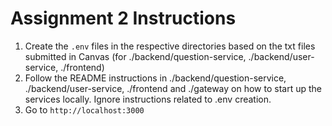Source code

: # Assignment 2 Instructions

1. Create the `.env` files in the respective directories based on the txt files submitted in Canvas (for ./backend/question-service, ./backend/user-service, ./frontend)
2. Follow the README instructions in ./backend/question-service, ./backend/user-service, ./frontend and ./gateway on how to start up the services locally. Ignore instructions related to .env creation.
3. Go to `http://localhost:3000`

-=-=-=-=-

Work task: What is needed is every record above, restated word for word, with the pictures left out.

Exercise result:
Source code

: # Assignment 2 Instructions

1. Create the `.env` files in the respective directories based on the txt files submitted in Canvas (for ./backend/question-service, ./backend/user-service, ./frontend)
2. Follow the README instructions in ./backend/question-service, ./backend/user-service, ./frontend and ./gateway on how to start up the services locally. Ignore instructions related to .env creation.
3. Go to `http://localhost:3000`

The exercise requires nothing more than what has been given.